Work with activists like Ariyaratne drew Macy more deeply into the integration of Buddhist practice and environmental activism. Her book Thinking Like a Mountain: Towards a Council of All Beings, co-authored with John Seed, Pat Fleming, and Arne Naess, was a seminal work in deep ecology, a perspective that eschews an anthropocentric view of life in favor of one that considers all parts of the ecosystem equally important to the functioning of the earth.
In the 1980s, Macy extended her concern to safe energy and containment of radioactive materials. In A Wild Love for the World, a tribute to Joanna published in the decade before her death, environmentalist and Zen Buddhist Stephanie Kaza wrote, “For Macy, deep time arises from gazing fiercely at the implications of nuclear waste—a legacy for thousands of years to come.”
Her concern about nuclear contamination allied Macy with Naropa, the Buddhist university founded by Trungpa Rinpoche in Boulder, Colorado, where faculty and students had demonstrated at a nuclear weapons plant nearby. Joanna taught in Naropa’s master’s program in environmental leadership, and in recognition of her contribution, the university established the Joanna Macy Center in 2015.
Macy’s seventeen books and countless publications, written alone or in collaboration, reflect her wide-ranging interests, from environmental and social activism to Buddhism to Rilke’s poetry, which she translated for three volumes. Her “wild love” for the world, indeed for all of life is a central theme throughout.
“The present moment, brief as it is, is our gift, our choice point.”
Well into her 90s, she was still advocating for the world—and the dharma. A focus of her teaching in the last decade of her life was what she called “the Great Turning,” the necessity for a shift from an industrial-based society to a life-sustaining one. Participating virtually in Tricycle’s Buddhism and Ecology Summit in April 2022 from her home in Berkeley, California, Macy was characteristically upbeat but realistic in her talk, “The Dharma and Destiny of a Planet People.” In facing the “terrible situation for our planet” today, she said, “I think it’s very important to feel baffled and overwhelmed.” Instead of despairing, she urged approaching the crisis as a “birthing time as well as a dying time. Forces and capacities are ready to birth inside each one of us if we keep our spunk and courage.”
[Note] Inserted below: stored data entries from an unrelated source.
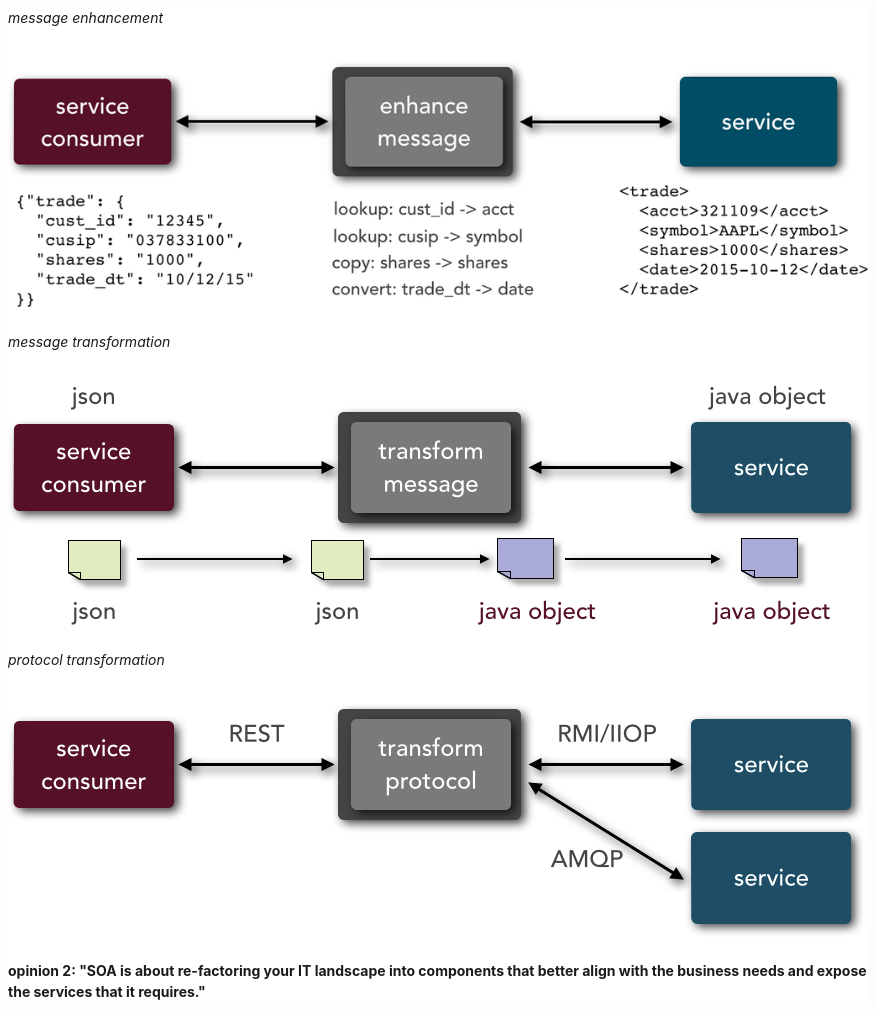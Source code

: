 ###### message enhancement

![soa_hub2](images/soa_inter_hub_2.png)

###### message transformation

![soa_hub3](images/soa_inter_hub_3.png)

###### protocol transformation

![soa_hub4](images/soa_inter_hub_4.png)

#### opinion 2:  "SOA is about re-factoring your IT landscape into components that better align with the business needs and expose the services that it requires."
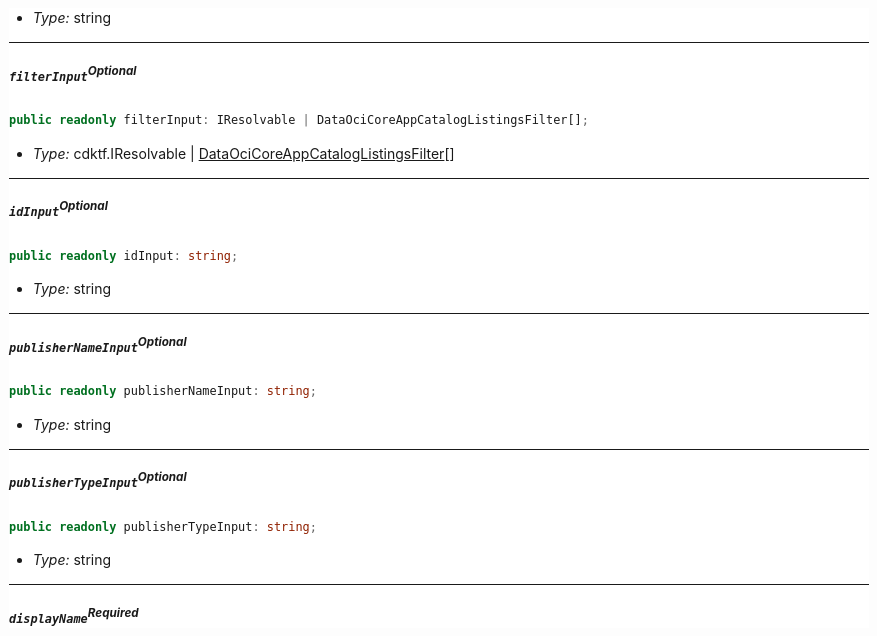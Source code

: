 - *Type:* string

---

##### `filterInput`<sup>Optional</sup> <a name="filterInput" id="rhizo-co-terraform-provider-oci.dataOciCoreAppCatalogListings.DataOciCoreAppCatalogListings.property.filterInput"></a>

```typescript
public readonly filterInput: IResolvable | DataOciCoreAppCatalogListingsFilter[];
```

- *Type:* cdktf.IResolvable | <a href="#rhizo-co-terraform-provider-oci.dataOciCoreAppCatalogListings.DataOciCoreAppCatalogListingsFilter">DataOciCoreAppCatalogListingsFilter</a>[]

---

##### `idInput`<sup>Optional</sup> <a name="idInput" id="rhizo-co-terraform-provider-oci.dataOciCoreAppCatalogListings.DataOciCoreAppCatalogListings.property.idInput"></a>

```typescript
public readonly idInput: string;
```

- *Type:* string

---

##### `publisherNameInput`<sup>Optional</sup> <a name="publisherNameInput" id="rhizo-co-terraform-provider-oci.dataOciCoreAppCatalogListings.DataOciCoreAppCatalogListings.property.publisherNameInput"></a>

```typescript
public readonly publisherNameInput: string;
```

- *Type:* string

---

##### `publisherTypeInput`<sup>Optional</sup> <a name="publisherTypeInput" id="rhizo-co-terraform-provider-oci.dataOciCoreAppCatalogListings.DataOciCoreAppCatalogListings.property.publisherTypeInput"></a>

```typescript
public readonly publisherTypeInput: string;
```

- *Type:* string

---

##### `displayName`<sup>Required</sup> <a name="displayName" id="rhizo-co-terraform-provider-oci.dataOciCoreAppCatalogListings.DataOciCoreAppCatalogListings.property.displayName"></a>

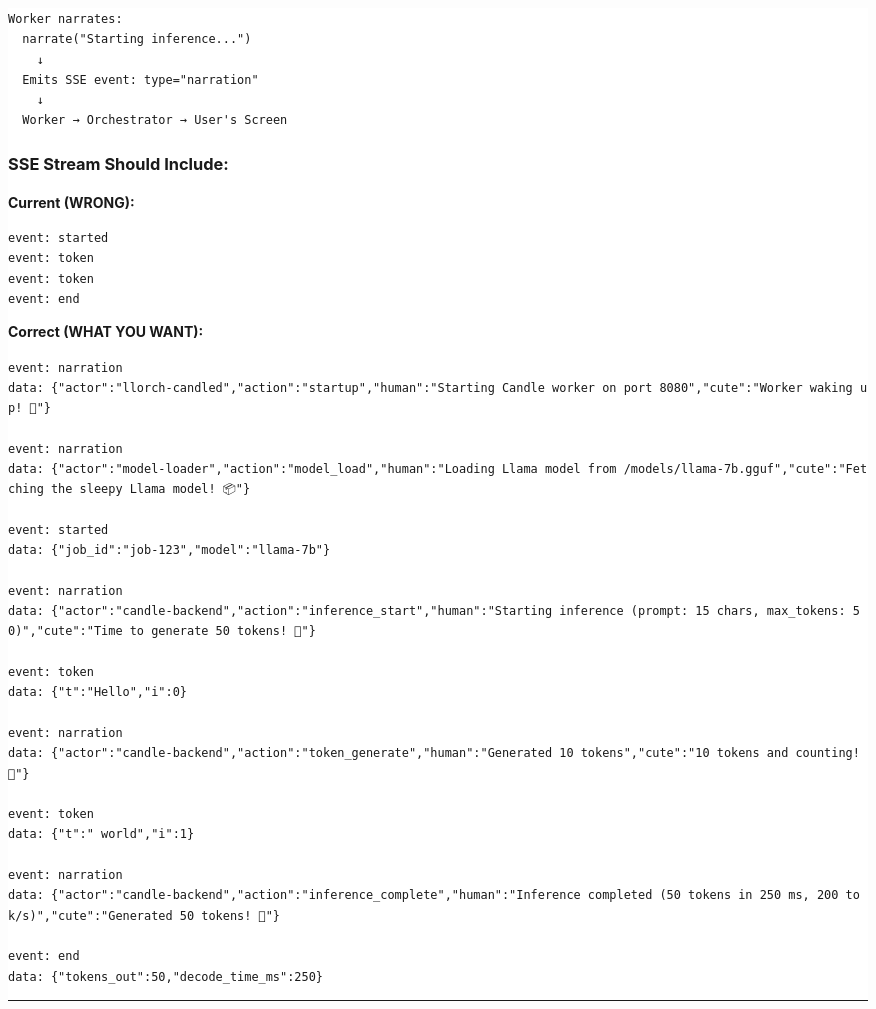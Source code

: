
 ```
Worker narrates:
  narrate("Starting inference...")
    ↓
  Emits SSE event: type="narration"
    ↓
  Worker → Orchestrator → User's Screen
```

### SSE Stream Should Include:

**Current (WRONG):**
```
event: started
event: token
event: token
event: end
```

**Correct (WHAT YOU WANT):**
```
event: narration
data: {"actor":"llorch-candled","action":"startup","human":"Starting Candle worker on port 8080","cute":"Worker waking up! 🌅"}

event: narration
data: {"actor":"model-loader","action":"model_load","human":"Loading Llama model from /models/llama-7b.gguf","cute":"Fetching the sleepy Llama model! 📦"}

event: started
data: {"job_id":"job-123","model":"llama-7b"}

event: narration
data: {"actor":"candle-backend","action":"inference_start","human":"Starting inference (prompt: 15 chars, max_tokens: 50)","cute":"Time to generate 50 tokens! 🚀"}

event: token
data: {"t":"Hello","i":0}

event: narration
data: {"actor":"candle-backend","action":"token_generate","human":"Generated 10 tokens","cute":"10 tokens and counting! 🎯"}

event: token
data: {"t":" world","i":1}

event: narration
data: {"actor":"candle-backend","action":"inference_complete","human":"Inference completed (50 tokens in 250 ms, 200 tok/s)","cute":"Generated 50 tokens! 🎉"}

event: end
data: {"tokens_out":50,"decode_time_ms":250}
```

---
Calling the current crisis “this positive disintegration that’s happening” in conversation with James Shaheen, she framed it as an opportunity to move away from destructive hyperinvidualism “and come back together into a deep belonging that is intrinsic.” Though Shaheen said he found the phrase “positive disintegration” inspiring, he still wondered if there was cause for hope. “In the buddhadharma there’s no word for hope,” Macy countered. “because hope takes us out of the present moment. The present moment, brief as it is, is our gift, our choice point.”
Hospitalized in February 2023, her breath just a whisper, Macy suggested to a visitor, “Let’s look out on those beautiful redwood trees. They feel as though they are hugging me from both sides.”
She rallied then and, undaunted, carried on. “The world is spacious and alive now, and even sacred,” she said. “I am so grateful to be here and to be of service.”
Witty, opinionated, and loyal, Joanna Macy was a much-admired mentor and treasured friend. Her death leaves a yawning gap in the circle of activists and Buddhists working for ecological and social change. But her foresight and pragmatic thinking will live on in a vast network of students, colleagues, and collaborators pledged to building a life-sustaining world through personal and societal transformation.